Le secteur de la logistique, hors transport, regroupe à lui seul, en France, près d’un million d’emplois, qui sont principalement des emplois ouvriers. Or, jusqu’à relativement récemment, la recherche s’était peu penchée sur les mécanismes de recrutement et de gestion de cette main-d’œuvre, comme sur les formes de résistances et d’aménagements qui peuvent émerger. Pourtant, on sait qu’il s’agit d’emplois souvent précaires, particulièrement pénibles, n’offrant que de maigres possibilités de carrière et soumis à un contrôle accru sur l’activité. Ce numéro de la revue de la DARES, Travail et emploi, contribue à combler ce manque.
Entrepôts et intérimaires
Carlotta Benvegnù et David Gaborieau nous rappellent en introduction les transformations de la production (globalisation, externalisation et rationalisation) qui ont accompagné l’essor de la logistique. Puis, les implications de ce processus en termes d’implantation et d’agencement des bâtiments et des installations, d’organisation du travail, de régulation de l’emploi, etc. Comme le notent les auteurs, l’entrepôt est en effet devenu depuis une trentaine d’années un lieu central d’expériences professionnelles, dans l’ensemble assez peu gratifiantes, il faut bien le dire, pour toute une frange des catégories populaires.
À partir d’une enquête menée dans cinq entrepôts en France et en Allemagne, Clément Barbier, Cécile Cuny et David Gaborieau analysent dans leur contribution le rôle joué par l’intérim, auquel le secteur fait appel de manière importante, comme outil de production et de mobilisation de la main d’œuvre. Ils montrent ainsi qu'à des stratégies managériales différentes de fidélisation de la main d’œuvre répondent des manières également différentes, de la part des intérimaires, de concevoir leurs trajectoires professionnelles : selon les opportunités qu'ils ont de changer d’entrepôt dans la zone, par exemple, ou encore les conditions de rémunération dans l’emploi et/ou d'indemnisation au chômage auxquelles ils peuvent prétendre en tant qu'intérimaires.

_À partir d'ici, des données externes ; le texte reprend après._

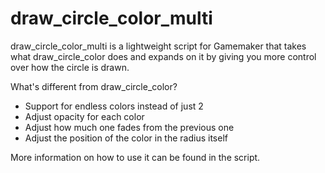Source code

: # draw_circle_color_multi
draw_circle_color_multi is a lightweight script for Gamemaker that takes what draw_circle_color does and expands on it by giving you more control over how the circle is drawn.

What's different from draw_circle_color?

* Support for endless colors instead of just 2
* Adjust opacity for each color
* Adjust how much one fades from the previous one
* Adjust the position of the color in the radius itself

More information on how to use it can be found in the script.
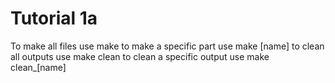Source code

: # Tutorial 1a
To make all files use make
to make a specific part use make [name]
to clean all outputs use make clean
to clean a specific output use make clean_[name]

Précarisation et mobilisations
Dans deux études de cas situées en France et en Italie, Carlotta Benvegnù et Lucas Tranchant s’intéressent, pour leur part, aux effets variables de la précarisation de l’emploi sur les mobilisations collectives et les formes de résistances au travail. La mobilité des travailleurs d’un entrepôt à l’autre restreint en effet la conflictualité à un petit groupe de militants syndicaux, comme le montre le cas de l’entrepôt enquêté à Melun-Sénart. En revanche, la captivité de la main-d’œuvre et les relations d’interconnaissances entre travailleurs principalement immigrés ont joué un rôle central dans la mobilisation qui a concerné l’entrepôt padouan, et sans doute plus généralement dans les mobilisations qu'ont connues ces dernières années plusieurs entrepôts du Nord de l'Italie. En France, l'omniprésence d'une conflictualité diffuse à l'intérieur des usines à colis a jusqu'ici rarement débouché sur des mobilisations d'ampleur, contrairement à ce qu'on a pu voir dans d'autres pays.

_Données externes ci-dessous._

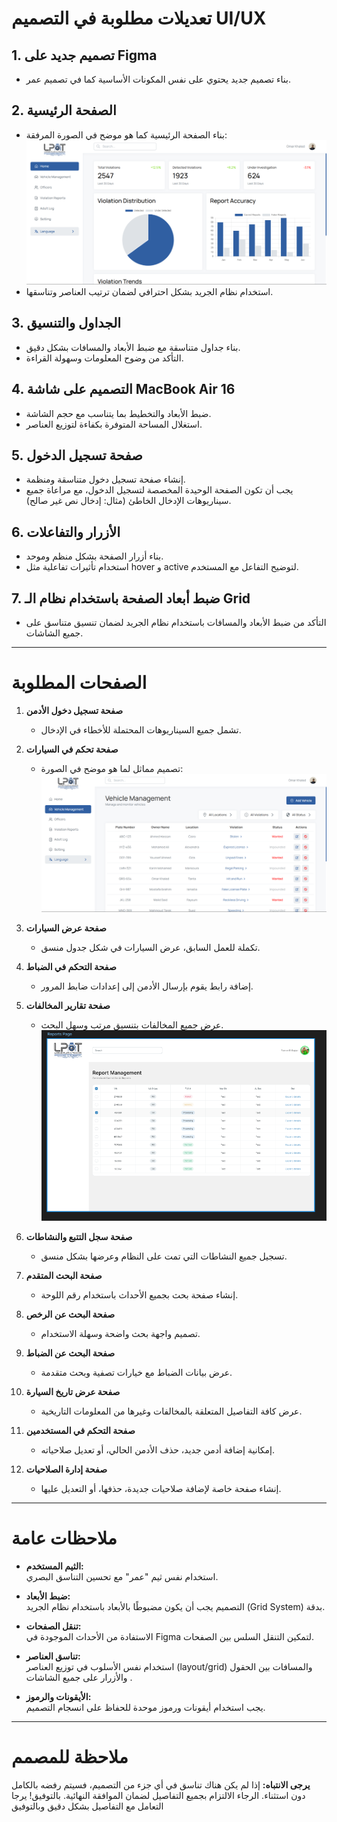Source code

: # تعديلات مطلوبة في التصميم UI/UX

## 1. تصميم جديد على Figma
- بناء تصميم جديد يحتوي على نفس المكونات الأساسية كما في تصميم عمر.

## 2. الصفحة الرئيسية
- بناء الصفحة الرئيسية كما هو موضح في الصورة المرفقة:  
  ![HomePage](./HomePage.webp)
- استخدام نظام الجريد بشكل احترافي لضمان ترتيب العناصر وتناسقها.

## 3. الجداول والتنسيق
- بناء جداول متناسقة مع ضبط الأبعاد والمسافات بشكل دقيق.
- التأكد من وضوح المعلومات وسهولة القراءة.

## 4. التصميم على شاشة MacBook Air 16
- ضبط الأبعاد والتخطيط بما يتناسب مع حجم الشاشة.
- استغلال المساحة المتوفرة بكفاءة لتوزيع العناصر.

## 5. صفحة تسجيل الدخول
- إنشاء صفحة تسجيل دخول متناسقة ومنظمة.
- يجب أن تكون الصفحة الوحيدة المخصصة لتسجيل الدخول، مع مراعاة جميع سيناريوهات الإدخال الخاطئ (مثال: إدخال نص غير صالح).

## 6. الأزرار والتفاعلات
- بناء أزرار الصفحة بشكل منظم وموحد.
- استخدام تأثيرات تفاعلية مثل hover و active لتوضيح التفاعل مع المستخدم.

## 7. ضبط أبعاد الصفحة باستخدام نظام الـ Grid
- التأكد من ضبط الأبعاد والمسافات باستخدام نظام الجريد لضمان تنسيق متناسق على جميع الشاشات.

---

# الصفحات المطلوبة

1. **صفحة تسجيل دخول الأدمن**
   - تشمل جميع السيناريوهات المحتملة للأخطاء في الإدخال.

2. **صفحة تحكم في السيارات**
   - تصميم مماثل لما هو موضح في الصورة:  
     ![veh](./veh.webp)

3. **صفحة عرض السيارات**
   - تكملة للعمل السابق، عرض السيارات في شكل جدول منسق.

4. **صفحة التحكم في الضباط**
   - إضافة رابط يقوم بإرسال الأدمن إلى إعدادات ضابط المرور.

5. **صفحة تقارير المخالفات**
   - عرض جميع المخالفات بتنسيق مرتب وسهل البحث.
    !['report'](./report.png)
6. **صفحة سجل التتبع والنشاطات**
   - تسجيل جميع النشاطات التي تمت على النظام وعرضها بشكل منسق.

7. **صفحة البحث المتقدم**
   - إنشاء صفحة بحث بجميع الأحداث باستخدام رقم اللوحة.

8. **صفحة البحث عن الرخص**
   - تصميم واجهة بحث واضحة وسهلة الاستخدام.

9. **صفحة البحث عن الضباط**
   - عرض بيانات الضباط مع خيارات تصفية وبحث متقدمة.

10. **صفحة عرض تاريخ السيارة**
    - عرض كافة التفاصيل المتعلقة بالمخالفات وغيرها من المعلومات التاريخية.

11. **صفحة التحكم في المستخدمين**
    - إمكانية إضافة أدمن جديد، حذف الأدمن الحالي، أو تعديل صلاحياته.

12. **صفحة إدارة الصلاحيات**
    - إنشاء صفحة خاصة لإضافة صلاحيات جديدة، حذفها، أو التعديل عليها.

---

# ملاحظات عامة

- **الثيم المستخدم:**  
  استخدام نفس ثيم "عمر" مع تحسين التناسق البصري.

- **ضبط الأبعاد:**  
  التصميم يجب أن يكون مضبوطًا بالأبعاد باستخدام نظام الجريد (Grid System) بدقة.

- **تنقل الصفحات:**  
  الاستفادة من الأحداث الموجودة في Figma لتمكين التنقل السلس بين الصفحات.

- **تناسق العناصر:**  
  استخدام نفس الأسلوب في توزيع العناصر (layout/grid) والمسافات بين الحقول والأزرار على جميع الشاشات .

- **الأيقونات والرموز:**  
  يجب استخدام أيقونات ورموز موحدة للحفاظ على انسجام التصميم.

---

# ملاحظة للمصمم

**يرجى الانتباه:** إذا لم يكن هناك تناسق في أي جزء من التصميم، فسيتم رفضه بالكامل دون استثناء. الرجاء الالتزام بجميع التفاصيل لضمان الموافقة النهائية. بالتوفيق!
يرجا التعامل مع التفاصيل بشكل دقيق وبالتوفيق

Nicolas Raimbault compare quant à lui les géographies professionnelles et résidentielles des ouvriers de l’industrie et ceux de la logistique en Île-de-France à partir des données de recensement de la population. Il pointe la forte déconnexion spatiale entre lieux de résidence et lieux de travail pour ceux qui se trouvent au-delà de la petite couronne, quasiment au niveau du front d’urbanisation, où une partie des entrepôts se sont implantés.

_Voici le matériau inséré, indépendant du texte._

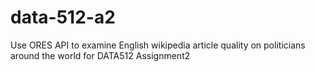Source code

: # data-512-a2
Use ORES API to examine English wikipedia article quality on politicians around the world for DATA512 Assignment2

Enfin, à partir d’enquêtes qualitatives au long cours menées en Californie du Sud et portant sur l’ensemble de la chaîne d’approvisionnement, Jake Alimahomed-Wilson montre les effets sur les conditions de travail et d’emploi de la révolution de la e-logistique et/ou de la montée en puissance de la logistique du dernier kilomètre (ou last touch). La croissance des exigences en matière de rapidité de livraison a en effet entraîné toutes sortes de changements allant de la conception des bâtiments abritant les entrepôts, aux outils utilisés en leur sein et à leur emplacement, en passant par l'organisation du transport et de la livraison des marchandises aux consommateurs. Ces changements et les évolutions qu'ils induisent pour la gestion de la main d'œuvre en particulier constituent autant de nouveaux défis pour les travailleurs du secteur du stockage, du transport et de la livraison, et pour les syndicats qui les représentent.